Abstract

The hallmark of innocent Cartesianism in the philosophy of mind is the claim that consciousness is irreducible. There have been intimations of this sort of view for a long time. In the early 1970s, Kripke was insisting that pain couldn't but be conscious and so couldn't be identical with C-fibre firing if, as he claimed it might, C-fibre firing could occur unconsciously. At about the same time, Nagel was pointing out that there is irreducibly something it is like to be in certain psychological states, and that this is what makes the mind–body problem intractable. Others, including John Searle, Colin McGinn, and Galen Strawson, have more recently said similar things. To the extent that these claims remain defensible, Cartesianism in the philosophy of mind is a live and respectable option. I shall begin by outlining unreconstructed Cartesianism about the mind and shall try to extract from that the elements of the corresponding innocent Cartesianism.
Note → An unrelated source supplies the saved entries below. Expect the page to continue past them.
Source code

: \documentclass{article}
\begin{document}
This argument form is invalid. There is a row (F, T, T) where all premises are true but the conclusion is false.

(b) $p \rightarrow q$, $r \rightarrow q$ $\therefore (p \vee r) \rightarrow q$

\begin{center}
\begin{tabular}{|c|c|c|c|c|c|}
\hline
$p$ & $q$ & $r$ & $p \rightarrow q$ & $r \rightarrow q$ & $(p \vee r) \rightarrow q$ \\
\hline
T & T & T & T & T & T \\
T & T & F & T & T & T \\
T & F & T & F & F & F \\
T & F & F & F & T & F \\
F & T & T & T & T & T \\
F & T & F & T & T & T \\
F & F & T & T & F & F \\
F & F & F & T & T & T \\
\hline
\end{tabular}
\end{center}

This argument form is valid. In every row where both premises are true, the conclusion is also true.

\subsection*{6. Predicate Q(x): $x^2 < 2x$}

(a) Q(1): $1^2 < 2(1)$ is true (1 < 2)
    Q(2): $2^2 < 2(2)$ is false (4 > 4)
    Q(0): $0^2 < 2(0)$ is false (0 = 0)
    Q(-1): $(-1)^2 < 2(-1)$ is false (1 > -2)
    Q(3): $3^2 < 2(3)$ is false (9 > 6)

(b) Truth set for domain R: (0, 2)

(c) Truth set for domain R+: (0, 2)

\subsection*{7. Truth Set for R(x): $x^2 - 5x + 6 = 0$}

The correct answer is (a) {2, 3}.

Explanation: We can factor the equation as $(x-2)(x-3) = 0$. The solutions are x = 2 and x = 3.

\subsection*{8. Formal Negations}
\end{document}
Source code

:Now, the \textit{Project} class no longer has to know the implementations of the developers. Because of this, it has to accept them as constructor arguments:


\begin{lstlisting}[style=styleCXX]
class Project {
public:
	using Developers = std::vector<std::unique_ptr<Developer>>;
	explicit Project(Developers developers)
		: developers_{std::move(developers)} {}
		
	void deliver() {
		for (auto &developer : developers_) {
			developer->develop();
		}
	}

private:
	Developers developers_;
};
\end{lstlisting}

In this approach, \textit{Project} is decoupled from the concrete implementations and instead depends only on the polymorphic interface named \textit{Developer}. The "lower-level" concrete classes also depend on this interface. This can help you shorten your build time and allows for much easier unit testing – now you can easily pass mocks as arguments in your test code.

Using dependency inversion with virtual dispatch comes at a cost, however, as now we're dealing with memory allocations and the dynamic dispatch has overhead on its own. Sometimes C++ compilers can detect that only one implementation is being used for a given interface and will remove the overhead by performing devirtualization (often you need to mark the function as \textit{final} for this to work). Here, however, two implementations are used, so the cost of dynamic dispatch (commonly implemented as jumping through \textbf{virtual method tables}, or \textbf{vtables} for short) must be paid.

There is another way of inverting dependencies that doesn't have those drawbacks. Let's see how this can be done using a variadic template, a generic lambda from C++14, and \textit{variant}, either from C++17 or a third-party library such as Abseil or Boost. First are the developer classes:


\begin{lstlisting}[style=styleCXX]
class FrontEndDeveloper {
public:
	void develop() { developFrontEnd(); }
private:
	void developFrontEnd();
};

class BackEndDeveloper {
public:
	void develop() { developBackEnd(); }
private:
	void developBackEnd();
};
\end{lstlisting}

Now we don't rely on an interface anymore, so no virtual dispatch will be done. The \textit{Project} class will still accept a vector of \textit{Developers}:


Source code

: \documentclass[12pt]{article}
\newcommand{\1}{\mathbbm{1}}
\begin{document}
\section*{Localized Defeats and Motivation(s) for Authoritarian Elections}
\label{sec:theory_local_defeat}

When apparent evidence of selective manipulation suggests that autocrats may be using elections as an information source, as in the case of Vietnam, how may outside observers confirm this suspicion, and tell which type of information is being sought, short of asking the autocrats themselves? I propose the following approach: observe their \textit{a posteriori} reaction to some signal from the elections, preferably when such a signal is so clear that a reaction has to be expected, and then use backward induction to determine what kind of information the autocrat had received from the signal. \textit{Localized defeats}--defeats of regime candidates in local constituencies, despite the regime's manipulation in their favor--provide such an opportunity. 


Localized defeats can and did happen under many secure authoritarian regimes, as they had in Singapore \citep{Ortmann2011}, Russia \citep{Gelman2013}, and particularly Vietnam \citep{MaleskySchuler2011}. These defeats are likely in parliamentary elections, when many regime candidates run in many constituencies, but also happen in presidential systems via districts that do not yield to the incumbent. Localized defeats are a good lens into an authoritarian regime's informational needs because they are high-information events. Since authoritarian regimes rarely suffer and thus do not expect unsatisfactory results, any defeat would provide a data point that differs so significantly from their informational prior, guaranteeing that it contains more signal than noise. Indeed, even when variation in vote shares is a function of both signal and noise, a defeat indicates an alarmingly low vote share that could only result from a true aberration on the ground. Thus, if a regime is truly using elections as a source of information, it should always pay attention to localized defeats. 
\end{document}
Turning to signs of that latter position in the current philosophy of mind, I shall consider briefly what Galen Strawson calls ‘naturalised Cartesianism’. Although I am sympathetic to Strawson's view, I do not want to endorse it in its entirety: There is a strong – and defensible – anti -naturalism in Descartes's philosophy of mind, and perhaps that deserves to be preserved in an innocent but latter-day Cartesian position. A similar thought is prompted by other writings from the twentieth-century philosophy of mind, notably McGinn on consciousness.